The simple truth is that the founders of a business will, by definition, shape the culture and the values. Birds of a feather fly together is the analogy I use. The other point being that it is perhaps only in times of stress that the defining values become evident.
3 months before the greatest recession for 70 years Everyman Legal was born. We had grown a team of lawyers who had been forced or had chosen to make a career move in times of pressure.
Over the years helping clients I have come to learn that people fall out either when things going badly or when things are going well; fear and greed are the two greater motivators.
The stress within a growing business in response to customer demand is quite different (and more intense) than the stress of trying to find work to keep busy whilst living off savings.

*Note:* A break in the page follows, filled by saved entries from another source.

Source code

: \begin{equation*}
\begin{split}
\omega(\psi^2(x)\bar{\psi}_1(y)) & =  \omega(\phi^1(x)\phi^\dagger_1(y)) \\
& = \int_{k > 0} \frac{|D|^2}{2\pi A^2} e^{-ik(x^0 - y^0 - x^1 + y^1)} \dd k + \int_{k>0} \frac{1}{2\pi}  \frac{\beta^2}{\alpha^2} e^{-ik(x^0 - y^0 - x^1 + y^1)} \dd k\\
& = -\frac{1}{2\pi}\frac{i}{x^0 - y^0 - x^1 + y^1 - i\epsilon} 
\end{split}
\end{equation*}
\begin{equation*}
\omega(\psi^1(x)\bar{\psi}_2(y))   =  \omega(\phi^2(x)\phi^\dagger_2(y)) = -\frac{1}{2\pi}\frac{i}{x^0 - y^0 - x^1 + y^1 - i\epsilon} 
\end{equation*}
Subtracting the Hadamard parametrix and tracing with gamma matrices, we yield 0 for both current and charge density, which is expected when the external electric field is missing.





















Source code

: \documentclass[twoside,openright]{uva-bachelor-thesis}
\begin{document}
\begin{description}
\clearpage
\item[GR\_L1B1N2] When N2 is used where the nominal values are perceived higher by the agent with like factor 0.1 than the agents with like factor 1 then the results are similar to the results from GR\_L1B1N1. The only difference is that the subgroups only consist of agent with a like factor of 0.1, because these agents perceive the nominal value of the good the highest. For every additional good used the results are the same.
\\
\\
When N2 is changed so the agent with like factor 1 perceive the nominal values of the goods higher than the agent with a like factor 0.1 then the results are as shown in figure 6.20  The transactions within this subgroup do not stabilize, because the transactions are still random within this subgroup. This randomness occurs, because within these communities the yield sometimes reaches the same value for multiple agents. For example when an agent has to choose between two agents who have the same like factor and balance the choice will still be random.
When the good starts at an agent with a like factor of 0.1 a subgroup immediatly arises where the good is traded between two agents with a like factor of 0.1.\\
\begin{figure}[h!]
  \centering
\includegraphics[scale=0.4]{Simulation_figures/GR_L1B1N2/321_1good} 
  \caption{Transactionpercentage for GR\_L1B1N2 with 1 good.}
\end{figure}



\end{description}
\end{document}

For our business those stresses surfaced as the country moved out of the recession and we found ourselves embracing the challenges of a busy office. It had been all too easy to end up doing the wrong work for the wrong people at the wrong price. Underlying all of this is the need for a law firm to maintain (expensive!) professional indemnity insurance and to operate in a highly regulated environment.
Happily for me as the storm clouds of discontent began to grow I had the great fortune to meet Rod Willis of Assentire Limited. Rod had a first career running the European sales team of a large US technology company. His new passion was behavioural change and leadership.
For business owners facing the challenge of succession planning these are the nettles that must be grasped. In 2014 I found my own need to embrace the new and unfamiliar concepts that Rod taught.
Beginning that year the process of rebuilding our team of lawyers began. To do that we first had to be very clear on the values that were important to us (me in reality). We chose four values: empathy, honesty, courage and community.
Using an online profiling tool called VBIM (values based indicator of motivation) we are able to measure prospective lawyers’ values. Three years on from my annus horibilis we have said goodbye to home-based solicitors and welcomed 3 new lawyers in Witney.
The cultural foundations of our business are now understood and defined. We can measure those values. We can also help our business owner clients understand their own culture and values before they start growing their team on their succession planning journey.